For most cases, Einstein's equations give virtually the same result as Newton's. It is only in very special circumstances or where gravity is far stronger than it is on Earth that the differences become large enough for even the most sensitive experiments to measure. One case is the precession of Mercury's orbit. Another is the bending of star light when it passes near the sun.
The advent of the space age has given scientists a number of new ways to test Einstein's theory at ever greater levels of precision. It has withstood every test while a number of newer, competing theories have failed. For instance, the Viking spacecraft on Mars made possible one of the most accurate tests to date, verifying the relativity equations to within 0.2 percent.
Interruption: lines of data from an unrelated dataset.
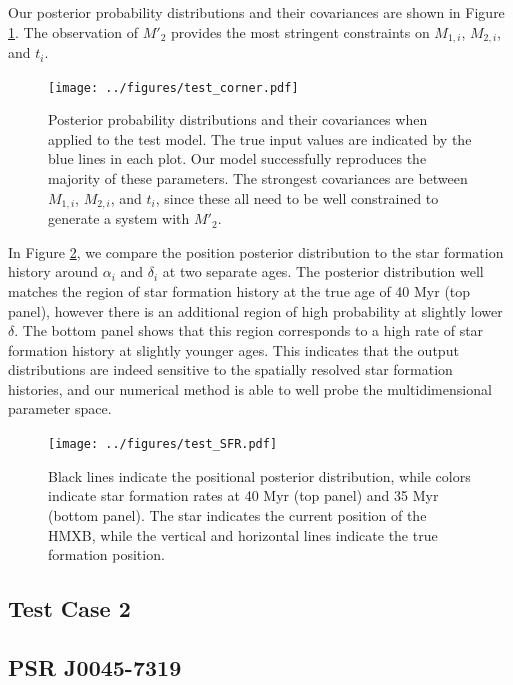 \documentclass[12pt, preprint]{aastex}
\begin{document}
Our posterior probability distributions and their covariances are shown in Figure \ref{fig:test_corner}. The observation of $M'_2$ provides the most stringent constraints on $M_{1,i}$, $M_{2,i}$, and $t_i$.

\begin{figure}[h!]
\begin{center}
\texttt{[image: ../figures/test\_corner.pdf]}
\caption{Posterior probability distributions and their covariances when applied to the test model. The true input values are indicated by the blue lines in each plot. Our model successfully reproduces the majority of these parameters. The strongest covariances are between $M_{1,i}$, $M_{2,i}$, and $t_i$, since these all need to be well constrained to generate a system with $M'_2$. }
\label{fig:test_corner}
\end{center}
\end{figure}


In Figure \ref{fig:test_SFR}, we compare the position posterior distribution to the star formation history around $\alpha_i$ and $\delta_i$ at two separate ages. The posterior distribution well matches the region of star formation history at the true age of 40 Myr (top panel), however there is an additional region of high probability at slightly lower $\delta$. The bottom panel shows that this region corresponds to a high rate of star formation history at slightly younger ages. This indicates that the output distributions are indeed sensitive to the spatially resolved star formation histories, and our numerical method is able to well probe the multidimensional parameter space.


\begin{figure}[h!]
\begin{center}
\texttt{[image: ../figures/test\_SFR.pdf]}
\caption{Black lines indicate the positional posterior distribution, while colors indicate star formation rates at 40 Myr (top panel) and 35 Myr (bottom panel). The star indicates the current position of the HMXB, while the vertical and horizontal lines indicate the true formation position.}
\label{fig:test_SFR}
\end{center}
\end{figure}


\subsection{Test Case 2}



\subsection{PSR J0045-7319}
\end{document}
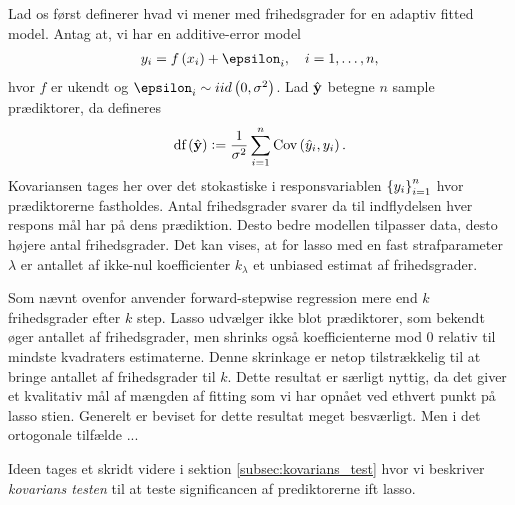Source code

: Lad os først definerer hvad vi mener med frihedsgrader for en adaptiv fitted model. 
Antag at, vi har en additive-error model
\begin{align*}
y_i = f \del{x_i} + \epsilon_i, \quad i = 1, \ldots, n,
\end{align*}
hvor \(f\) er ukendt og \(\epsilon_i \sim iid \del{0, \sigma^2}\).
Lad \(\hat{\mathbf{y}}\) betegne \(n\) sample prædiktorer, da defineres 
\begin{align}
\text{df}\del{\hat{\y}} := \frac{1}{\sigma^2} \sum_{i=1}^n \text{Cov}\del{\hat{y}_i, y_i}. \label{eq:df_lasso}
\end{align}
Kovariansen tages her over det stokastiske i responsvariablen \(\cbr{y_i}_{i=1}^n\) hvor prædiktorerne fastholdes.
Antal frihedsgrader svarer da til indflydelsen hver respons mål har på dens prædiktion.
Desto bedre modellen tilpasser data, desto højere antal frihedsgrader.
Det kan vises, at for lasso med en fast strafparameter \(\lambda\) er antallet af ikke-nul koefficienter \(k_\lambda\) et unbiased estimat af frihedsgrader.

Som nævnt ovenfor anvender forward-stepwise regression mere end \(k\) frihedsgrader efter \(k\) step.
Lasso udvælger ikke blot prædiktorer, som bekendt øger antallet af frihedsgrader, men shrinks også koefficienterne mod 0 relativ til mindste kvadraters estimaterne.
Denne skrinkage er netop tilstrækkelig til at bringe antallet af frihedsgrader til \(k\).
Dette resultat er særligt nyttig, da det giver et kvalitativ mål af mængden af fitting som vi har opnået ved ethvert punkt på lasso stien.
Generelt er beviset for dette resultat meget besværligt.
Men i det ortogonale tilfælde ...

Ideen tages et skridt videre i sektion \ref{subsec:kovarians_test} hvor vi beskriver \textit{kovarians testen} til at teste significancen af prediktorerne ift lasso.
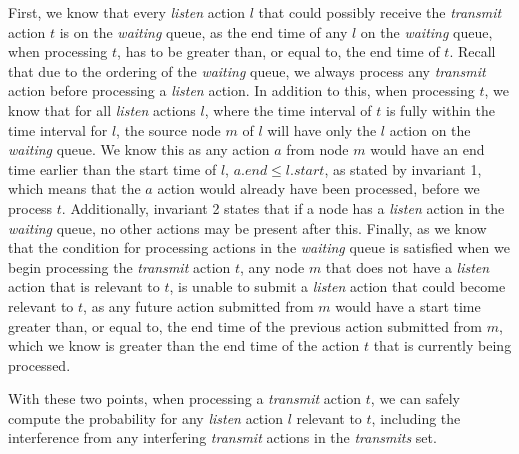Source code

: First, we know that every \textit{listen} action $l$ that could possibly receive the \textit{transmit} action
$t$ is on the \textit{waiting} queue, as the end time of any $l$ on the \textit{waiting} queue, when
processing $t$, has to be greater than, or equal to, the end time of $t$. Recall that due to the ordering of
the \textit{waiting} queue, we always process any \textit{transmit} action before processing a \textit{listen}
action. In addition to this, when processing $t$, we know that for all \textit{listen} actions $l$, where the
time interval of $t$ is fully within the time interval for $l$, the source node $m$ of $l$ will have only the
$l$ action on the \textit{waiting} queue. We know this as any action $a$ from node $m$ would have an end time
earlier than the start time of $l$, $a.\mathit{end} \leq l.\mathit{start}$, as stated by invariant 1, which
means that the $a$ action would already have been processed, before we process $t$. Additionally, invariant 2
states that if a node has a \textit{listen} action in the \textit{waiting} queue, no other actions may be
present after this. Finally, as we know that the condition for processing actions in the \textit{waiting}
queue is satisfied when we begin processing the \textit{transmit} action $t$, any node $m$ that does not have
a \textit{listen} action that is relevant to $t$, is unable to submit a \textit{listen} action that could
become relevant to $t$, as any future action submitted from $m$ would have a start time greater than, or equal
to, the end time of the previous action submitted from $m$, which we know is greater than the end time of the
action $t$ that is currently being processed. \smallbreak


With these two points, when processing a \textit{transmit} action $t$, we can safely compute the
probability for any \textit{listen} action $l$ relevant to $t$, including the interference from any
interfering \textit{transmit} actions in the \textit{transmits} set.


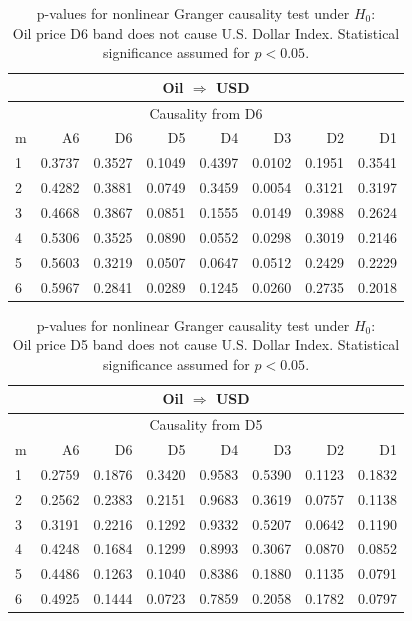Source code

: %
%
\begin{table}[H]
\begin{center}
\begin{tabular}{l|r r r r r r r}
\hline\hline
\multicolumn{8}{c}{Oil $\Rightarrow$ USD}\\
\hline
\multicolumn{8}{c}{Causality from D6}\\
\hline\hline
m & A6 & D6 & D5 & D4 & D3 & D2 & D1 \\
\hline
1 & 0.3737 & 0.3527 & 0.1049 & 0.4397 & \cellcolor{mygrey}0.0102 & 0.1951 & 0.3541 \\
2 & 0.4282 & 0.3881 & 0.0749 & 0.3459 & \cellcolor{mygrey}0.0054 & 0.3121 & 0.3197 \\
3 & 0.4668 & 0.3867 & 0.0851 & 0.1555 & \cellcolor{mygrey}0.0149 & 0.3988 & 0.2624 \\
4 & 0.5306 & 0.3525 & 0.0890 & 0.0552 & \cellcolor{mygrey}0.0298 & 0.3019 & 0.2146 \\
5 & 0.5603 & 0.3219 & 0.0507 & 0.0647 & 0.0512 & 0.2429 & 0.2229 \\
6 & 0.5967 & 0.2841 & \cellcolor{mygrey}0.0289 & 0.1245 & \cellcolor{mygrey}0.0260 & 0.2735 & 0.2018 \\
\hline\hline
\end{tabular}
\caption{p-values for nonlinear Granger causality test under $H_0$:\\
Oil price D6 band does not cause U.S. Dollar Index. Statistical significance assumed for $p<0.05$.}
\end{center}
\end{table}

%
%
\begin{table}[H]
\begin{center}
\begin{tabular}{l|r r r r r r r}
\hline\hline
\multicolumn{8}{c}{Oil $\Rightarrow$ USD}\\
\hline
\multicolumn{8}{c}{Causality from D5}\\
\hline\hline
m & A6 & D6 & D5 & D4 & D3 & D2 & D1 \\
\hline
1 &  0.2759 & 0.1876 & 0.3420 & 0.9583 & 0.5390 & 0.1123 & 0.1832 \\
2 &  0.2562 & 0.2383 & 0.2151 & 0.9683 & 0.3619 & 0.0757 & 0.1138 \\
3 &  0.3191 & 0.2216 & 0.1292 & 0.9332 & 0.5207 & 0.0642 & 0.1190 \\
4 &  0.4248 & 0.1684 & 0.1299 & 0.8993 & 0.3067 & 0.0870 & 0.0852 \\
5 &  0.4486 & 0.1263 & 0.1040 & 0.8386 & 0.1880 & 0.1135 & 0.0791 \\
6 &  0.4925 & 0.1444 & 0.0723 & 0.7859 & 0.2058 & 0.1782 & 0.0797 \\
\hline\hline
\end{tabular}
\caption{p-values for nonlinear Granger causality test under $H_0$:\\
Oil price D5 band does not cause U.S. Dollar Index. Statistical significance assumed for $p<0.05$.}
\end{center}
\end{table}

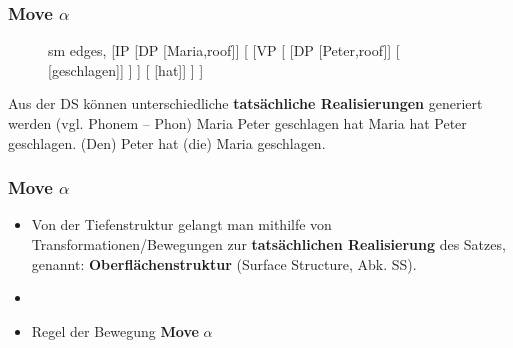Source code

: \begin{frame}
\frametitle{Move $\alpha$}

\begin{figure}[b]
  	\begin{minipage}[b]{0.70\textwidth}
	\centering
	\scriptsize{
		\begin{forest}
		sm edges,
		[IP [DP [Maria,roof]]
			[ 
				[VP 
					[ 
						[DP [Peter,roof]]
						[ [geschlagen]]
					]
				]
				[ [hat]]
			]
		]
		\end{forest}
		}
  	\end{minipage}  
\end{figure}

Aus der DS können unterschiedliche \textbf{tatsächliche Realisierungen} generiert werden (vgl. Phonem -- Phon)
\eal
\ex Maria Peter geschlagen hat
\ex Maria hat Peter geschlagen.
\ex (Den) Peter hat (die) Maria geschlagen.
\zl

\end{frame}


\begin{frame}
\frametitle{Move $\alpha$}

\begin{itemize}
	\item Von der Tiefenstruktur gelangt man mithilfe von Transformationen/Bewegungen zur \textbf{tatsächlichen Realisierung} des Satzes, genannt: \textbf{Oberflächenstruktur} (Surface Structure, Abk. SS).
	\item[]
	\item Regel der Bewegung \ras \textbf{Move} $\alpha$
\end{itemize}

\end{frame}


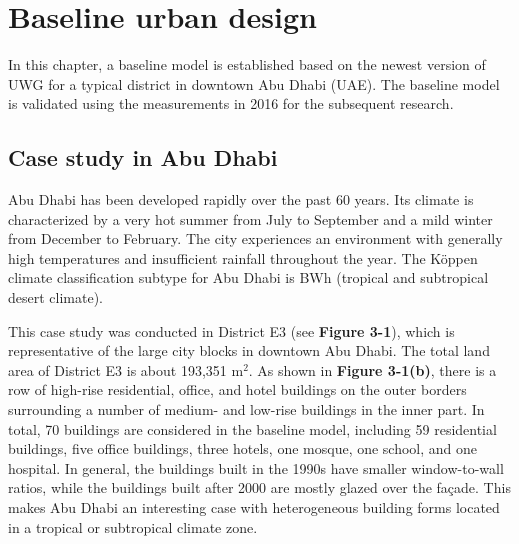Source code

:\chapter{Baseline urban design}

%

In this chapter, a baseline model is established based on the newest version of UWG for a typical district in downtown Abu Dhabi (UAE). The baseline model is validated using the measurements in 2016 for the subsequent research.

\section{Case study in Abu Dhabi}

Abu Dhabi has been developed rapidly over the past 60 years. Its climate is characterized by a very hot summer from July to September and a mild winter from December to February. The city experiences an environment with generally high temperatures and insufficient rainfall throughout the year. The K\"{o}ppen climate classification subtype for Abu Dhabi is BWh (tropical and subtropical desert climate).

This case study was conducted in District E3 (see \textbf{Figure 3-1}), which is representative of the large city blocks in downtown Abu Dhabi. The total land area of District E3 is about 193,351 m$^2$. As shown in \textbf{Figure 3-1(b)}, there is a row of high-rise residential, office, and hotel buildings on the outer borders surrounding a number of medium- and low-rise buildings in the inner part. In total, 70 buildings are considered in the baseline model, including 59 residential buildings, five office buildings, three hotels, one mosque, one school, and one hospital. In general, the buildings built in the 1990s have smaller window-to-wall ratios, while the buildings built after 2000 are mostly glazed over the fa\c{c}ade. This makes Abu Dhabi an interesting case with heterogeneous building forms located in a tropical or subtropical climate zone.

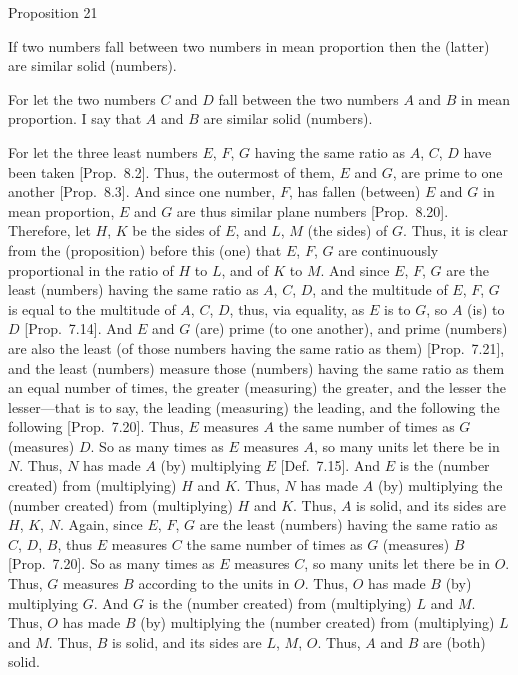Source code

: 
\begin{center}
{\large Proposition 21}
\end{center}

If two numbers fall between two numbers
in mean proportion  then the (latter) are similar solid (numbers).

For let the two numbers $C$ and $D$ fall between the two numbers
$A$ and $B$ in mean proportion. I say that $A$ and $B$ are similar
solid (numbers).

For let the three least numbers $E$, $F$, $G$  having the
same ratio as $A$, $C$, $D$ have been taken [Prop.~8.2]. Thus,
the outermost of them, $E$ and $G$, are prime to one another
[Prop.~8.3]. And since one number, $F$, has
fallen (between) $E$ and $G$ in mean proportion, $E$ and $G$ are thus
similar plane numbers [Prop.~8.20].
Therefore, let $H$, $K$ be the sides of $E$, and $L$, $M$ (the sides) of $G$. Thus, it is clear from the (proposition) before this (one)
that $E$, $F$, $G$ are continuously proportional in the ratio of $H$ to $L$,
and of $K$ to $M$. And since $E$, $F$, $G$ are the least (numbers)
having the same ratio as $A$, $C$, $D$, and the multitude of $E$, $F$, $G$
is equal to the multitude of $A$, $C$, $D$, thus, via equality, as $E$ is to
$G$, so $A$ (is) to $D$ [Prop.~7.14]. And
$E$ and $G$ (are) prime (to one another), and prime (numbers) are also the least (of
those numbers having the same ratio as them) [Prop.~7.21],
and the least (numbers) measure those (numbers) having the same ratio
as them an equal number of times, the greater (measuring) the greater, and
the lesser the lesser---that is to say, the leading (measuring) the leading, and
the following the following [Prop.~7.20]. Thus,
$E$ measures $A$ the same number of times as $G$ (measures) $D$. 
So as many times as $E$ measures $A$, so many units let there be in $N$.
Thus, $N$ has made $A$ (by) multiplying $E$ [Def.~7.15]. And $E$ is the (number created) from (multiplying) $H$ and $K$. Thus, $N$ has made $A$ (by) multiplying
the (number created) from (multiplying) $H$ and $K$. Thus, $A$ is  solid, and its sides are $H$, $K$, $N$. Again, since $E$, $F$, $G$
are the least (numbers) having the same ratio as $C$, $D$, $B$, thus $E$
measures $C$ the same number of times as $G$ (measures) $B$ [Prop.~7.20]. So as many times as $E$ measures $C$, so many units let there be in $O$. Thus, $G$ measures $B$ according to
the units in $O$. Thus, $O$ has made $B$ (by) multiplying $G$. And
$G$ is the (number created) from (multiplying) $L$ and $M$. Thus, $O$ has made $B$ (by) multiplying the (number created) from (multiplying)
$L$ and $M$. Thus, $B$ is  solid, and its sides are $L$, $M$, $O$.
Thus,  $A$ and $B$ are (both) solid.

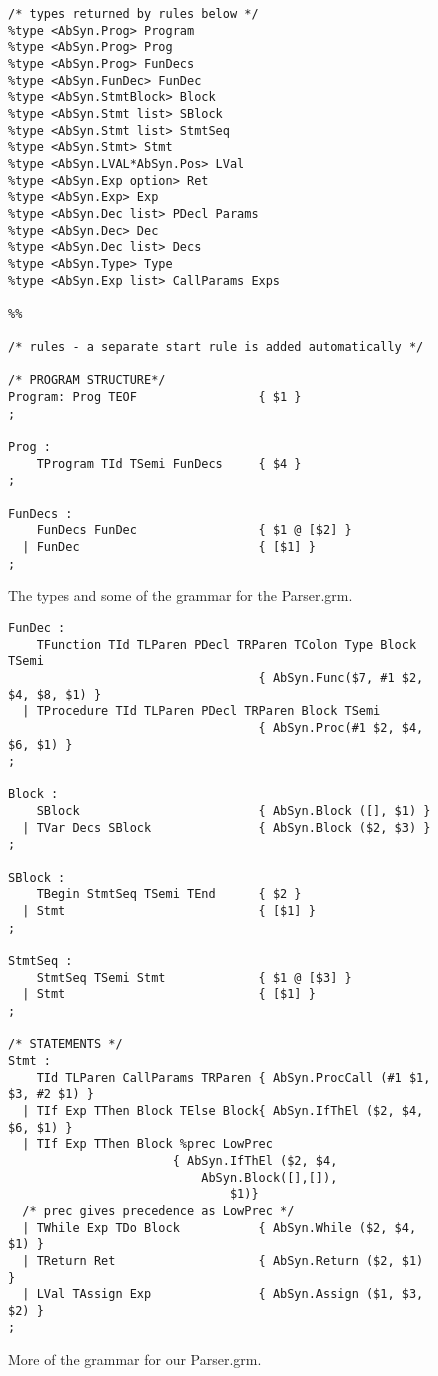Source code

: \documentclass[12pt,a4paper,english]{article}
\begin{document}
\begin{figure}[h]
\begin{lstlisting}
/* types returned by rules below */
%type <AbSyn.Prog> Program
%type <AbSyn.Prog> Prog
%type <AbSyn.Prog> FunDecs
%type <AbSyn.FunDec> FunDec
%type <AbSyn.StmtBlock> Block 
%type <AbSyn.Stmt list> SBlock
%type <AbSyn.Stmt list> StmtSeq
%type <AbSyn.Stmt> Stmt
%type <AbSyn.LVAL*AbSyn.Pos> LVal
%type <AbSyn.Exp option> Ret
%type <AbSyn.Exp> Exp
%type <AbSyn.Dec list> PDecl Params
%type <AbSyn.Dec> Dec
%type <AbSyn.Dec list> Decs
%type <AbSyn.Type> Type
%type <AbSyn.Exp list> CallParams Exps

%%

/* rules - a separate start rule is added automatically */

/* PROGRAM STRUCTURE*/
Program: Prog TEOF                 { $1 } 
;

Prog : 
    TProgram TId TSemi FunDecs     { $4 }
;

FunDecs :
    FunDecs FunDec                 { $1 @ [$2] }
  | FunDec                         { [$1] }
;
\end{lstlisting}
\caption{The types and some of the grammar for the Parser.grm.}\end{figure}

\begin{figure}[h]
\begin{lstlisting}
FunDec :
    TFunction TId TLParen PDecl TRParen TColon Type Block TSemi
                                   { AbSyn.Func($7, #1 $2, $4, $8, $1) }
  | TProcedure TId TLParen PDecl TRParen Block TSemi
                                   { AbSyn.Proc(#1 $2, $4, $6, $1) }
;

Block :
    SBlock                         { AbSyn.Block ([], $1) }
  | TVar Decs SBlock               { AbSyn.Block ($2, $3) }
;

SBlock :
    TBegin StmtSeq TSemi TEnd      { $2 }
  | Stmt                           { [$1] }
;

StmtSeq :
    StmtSeq TSemi Stmt             { $1 @ [$3] }
  | Stmt                           { [$1] }
;

/* STATEMENTS */
Stmt :
    TId TLParen CallParams TRParen { AbSyn.ProcCall (#1 $1, $3, #2 $1) }
  | TIf Exp TThen Block TElse Block{ AbSyn.IfThEl ($2, $4, $6, $1) }
  | TIf Exp TThen Block %prec LowPrec 
			           { AbSyn.IfThEl ($2, $4, 
						   AbSyn.Block([],[]), 
					    	   $1)}
  /* prec gives precedence as LowPrec */
  | TWhile Exp TDo Block           { AbSyn.While ($2, $4, $1) }
  | TReturn Ret                    { AbSyn.Return ($2, $1) }
  | LVal TAssign Exp               { AbSyn.Assign ($1, $3, $2) }
;
\end{lstlisting}
\caption{More of the grammar for our Parser.grm.}\end{figure}
\end{document}
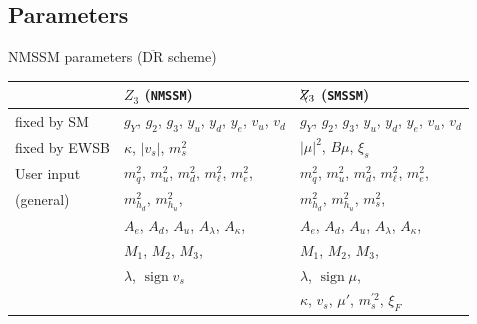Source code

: \documentclass[hyperref={pdfpagelabels=false},ngerman]{beamer}
\DeclareMathOperator{\sign}{sign}
\newcommand{\DRbar}{\ensuremath{\overline{\text{DR}}}}
\newcommand{\Zv}{\ensuremath{\backslash\mkern-11.0mu{Z_3}}}
\begin{document}
\subsection{Parameters}

\begin{frame}{NMSSM parameters ($\DRbar$ scheme)}
  \begin{table}[tbh]
    \footnotesize
    \centering
    \begin{tabularx}{\textwidth}{lXX}
      \toprule
      & $Z_3$ (\texttt{NMSSM}) & $\Zv$ (\texttt{SMSSM})\\
      \midrule
      fixed by SM
      & $g_Y$, $g_2$, $g_3$, $y_u$, $y_d$, $y_e$, $v_u$, $v_d$
      & $g_Y$, $g_2$, $g_3$, $y_u$, $y_d$, $y_e$, $v_u$, $v_d$
      \\\midrule
      fixed by EWSB
      & $\kappa$, $|v_s|$, $m_s^2$
      & $|\mu|^2$, $B\mu$, $\xi_s$
      \\\midrule
      User input
      & $m_q^2$, $m_u^2$,  $m_d^2$, $m_\ell^2$, $m_e^2$,
      & $m_q^2$, $m_u^2$,  $m_d^2$, $m_\ell^2$, $m_e^2$,\\
      (general)
      & $m_{h_d}^2$, $m_{h_u}^2$,
      & $m_{h_d}^2$, $m_{h_u}^2$, $m_s^2$,\\
      & $A_e$, $A_d$, $A_u$, $A_\lambda$, $A_\kappa$,
      & $A_e$, $A_d$, $A_u$, $A_\lambda$, $A_\kappa$,
      \\
      & $M_1$, $M_2$, $M_3$,
      & $M_1$, $M_2$, $M_3$,
      \\
      & $\lambda$, $\sign v_s$
      & $\lambda$, $\sign\mu$,
      \\
      & & $\kappa$, $v_s$, $\mu'$, $m_s^{\prime 2}$, $\xi_F$
      \\\bottomrule
    \end{tabularx}
  \end{table}
\end{frame}
\end{document}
Now comes Professor Hill who, with his colleagues Phillip R. Goode of the University of Arizona's Research Laboratories and graduate student Randall J. Bos, have announced findings that call relativity once more into question. They have reexamined Mercury's precession in light of painstaking solar measurements they have made using a special telescope.
While trying to measure the shape of the sun--a difficult task because of its brilliant and gaseous nature--the scientists found that the solar ''surface'' is vibrating like a disturbed ball of gelatin. Further, it oscillates in a number of well-defined ways.
Although the sun's visible surface, or chromosphere, appears to be nearly spherical in shape, by carefully examining these vibrations the scientists believe they can prove that 95 percent of the mass of the sun is caught up in a hidden core rotating more than six times faster than the solar surface. At this rate, the core would be flattened at the poles and bulging at the equator. This, in turn, would alter the Newtonian description of the sun's gravitational field in the vicinity of Mercury.
Thus, the picture of the sun's interior which best explains the ''sunquakes'' on its surface increases the precession rate of Mercury's orbit by 1.7 percent, explains Dr. Goode. Because the theory of relativity makes an absolute prediction of this excess precession and because the well-established solar models on which the Arizona physicists' calculations are based would have to be severely ''distorted'' to give a result which confirms relativity, one or the other must give, Dr. Goode asserts.
Actually, there is another uncertainty that could resolve this apparent impasse: Mercury's orbit is not as well known as it could be. This uncertainty is just large enough so that it is possible that both relativity and Hill's nonspherical solar model are true, explains John D. Anderson of the Jet Propulsion Laboratory (JPL).